During his speech, the general highlighted key points from the U.S. Air Force priorities, particularly steps that our expeditionary forces are taking toward a more flexible military service. He also put special emphasis on boosting partnerships to "win today's fight," and modernizing our air inventories while addressing today's joint assembly.

"A good example is the C-130J Super Hercules. It's a very large, collaborative community with seven partner nations involved in upgrades to the airframe," he said. "The interoperability of those nations is a good thing because nobody gets left out when it comes to training and upgrades."

Discussion of the future of strategic airlift within the U.S. Air Force and NATO was a hot topic for the gathering. Modernizing the C-130J fleet, in addition to other aircraft, will provide a more universal fleet not only in the U.S. military forces, but for coalition forces as well, according to the general.

Creating continuity between countries participating in NATO will be vital in coming years with force shaping, budget cuts and coalition forces withdrawing from Afghanistan in the coming years.

"Operations in Libya showed that the U.S. Air Force could step back and lead from the rear, by providing key support roles," he said of Operation Unified Protector in 2011. "If you look at our expeditionary capabilities in retrospect, we were able to have 24 KC-135s and 10 KC-10s in a matter of 36 hours to provide support for joint and coalition forces in Libya."

The general further discussed the need for improvement in maintaining an effective expeditionary force that can operate with partner forces anywhere in the world. Bender has a "train like you fight," mentality and believes in being able to coordinate with partner nations to identify logistical problems in these types of discussion forums to allow for more effective airlift and support when actual situations requiring joint operations come about.

"Both internally and internationally, there is a premium on teamwork," he said. "We can no longer look at a situation through a stove pipe lens.

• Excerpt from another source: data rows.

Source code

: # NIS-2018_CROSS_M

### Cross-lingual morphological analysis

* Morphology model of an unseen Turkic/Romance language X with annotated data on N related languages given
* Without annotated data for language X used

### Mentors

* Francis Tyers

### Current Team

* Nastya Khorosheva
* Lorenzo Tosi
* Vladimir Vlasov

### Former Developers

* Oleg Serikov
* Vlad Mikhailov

Our Airmen need to strive to become experts outside of their functional group."

Bender echoed the tone Chief of Staff of the Air Force, U.S. Gen. Mark A. Welsh III, talking about the need for a strong Air Force. He also acknowledged how times ahead will be tough, for junior Airmen up to the most senior officers, and how all must make the most out of the force that we have available.

The coming drawbacks will present a new era for our active-duty members, the general said.

"It all comes back to being able to work together effectively and efficiently," Bender concluded. "We have a long road ahead of us, and it's not one that we should be treading without partners."